A wide range of literature has evolved over the past few decades, which try to determine the ratios which are most helpful in determining the stock returns. Early studies by Gordon (1959), Bower & Bower (1969) and Zahir (1992) found that stock returns were indeed affected by a number of firm specific variables such as earnings, dividends, risk leverage, size, etc. In light of this, the present study will analyze the effect of some of these variables on stock returns by studying the top 20 companies (by market capitalization) listed at the Bombay Stock Exchange (BSE).Objectives of the study: One of the most important motivations behind studying financial markets is the returns that are to be gained from stocks. The financial markets comprise of numerous players who respond to stimuli of various kinds. This hyperactivity is what gives the markets their volatility. Nevertheless, researchers, analysts, investors and traders have tried to study stock returns in the light of the macroeconomic variables, balance sheets, financial ratios, etc.

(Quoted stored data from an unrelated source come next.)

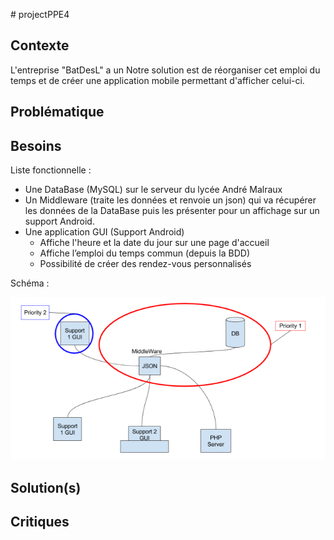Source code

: # projectPPE4

Contexte
--------

L'entreprise "BatDesL" a un
Notre solution est de réorganiser cet emploi du temps et de créer une application mobile permettant d'afficher celui-ci.

Problématique
-------------

Besoins
-------

Liste fonctionnelle :

- Une DataBase (MySQL) sur le serveur du lycée André Malraux
- Un Middleware (traite les données et renvoie un json) qui va récupérer les données de la DataBase puis les présenter pour un affichage sur un support Android.
- Une application GUI (Support Android)
  - Affiche l'heure et la date du jour sur une page d'accueil
  - Affiche l’emploi du temps commun (depuis la BDD)
  - Possibilité de créer des rendez-vous personnalisés

Schéma :

![schemaPPE4](schemaPPE4.png)

Solution(s)
--------

Critiques
---------

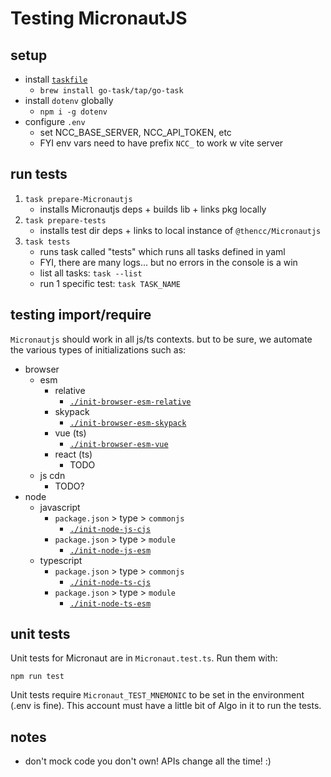 # Testing MicronautJS

## setup

- install [`taskfile`](https://taskfile.dev/installation/)
  - `brew install go-task/tap/go-task`
- install `dotenv` globally
  - `npm i -g dotenv`
- configure `.env`
  - set NCC_BASE_SERVER, NCC_API_TOKEN, etc
  - FYI env vars need to have prefix `NCC_` to work w vite server

## run tests

1. `task prepare-Micronautjs`
   - installs Micronautjs deps + builds lib + links pkg locally
2. `task prepare-tests`
   - installs test dir deps + links to local instance of `@thencc/Micronautjs`
3. `task tests`
   - runs task called "tests" which runs all tasks defined in yaml
   - FYI, there are many logs... but no errors in the console is a win
   - list all tasks: `task --list`
   - run 1 specific test: `task TASK_NAME`

## testing import/require

`Micronautjs` should work in all js/ts contexts. but to be sure, we automate the various types of initializations such as:

- browser
  - esm
    - relative
      - [`./init-browser-esm-relative`](./init-browser-esm-relative)
    - skypack
      - [`./init-browser-esm-skypack`](./init-browser-esm-skypack)
    - vue (ts)
      - [`./init-browser-esm-vue`](./init-browser-esm-vue)
    - react (ts)
      - TODO
  - js cdn
    - TODO?
- node
  - javascript
    - `package.json` > type > `commonjs`
      - [`./init-node-js-cjs`](./init-node-js-cjs)
    - `package.json` > type > `module`
      - [`./init-node-js-esm`](./init-node-js-esm)
  - typescript
    - `package.json` > type > `commonjs`
      - [`./init-node-ts-cjs`](`./init-node-ts-cjs`)
    - `package.json` > type > `module`
      - [`./init-node-ts-esm`](`./init-node-ts-esm`)

## unit tests

Unit tests for Micronaut are in `Micronaut.test.ts`. Run them with:

`npm run test`

Unit tests require `Micronaut_TEST_MNEMONIC` to be set in the environment (.env is fine). This account must have a little bit of Algo in it to run the tests.

## notes

- don't mock code you don't own! APIs change all the time! :)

The forces that move a stock fall into three main categories – Fundamental and Technical. Technical analysis assumes that prices discount all the information available in the market and chart patterns suffice to provide information on the prospects of a stock. Popularized by Charles Dow in the late 19th century, it is extensively used tool by day traders across the globe. Fundamental analysis, on the other hand, focuses on firm level balance sheet and ratio analysis as well as macroeconomic analysis to judge the investment potential of a financial asset. Financial ratio, macroeconomic policy variables, conditions prevailing in the global markets fall into this category.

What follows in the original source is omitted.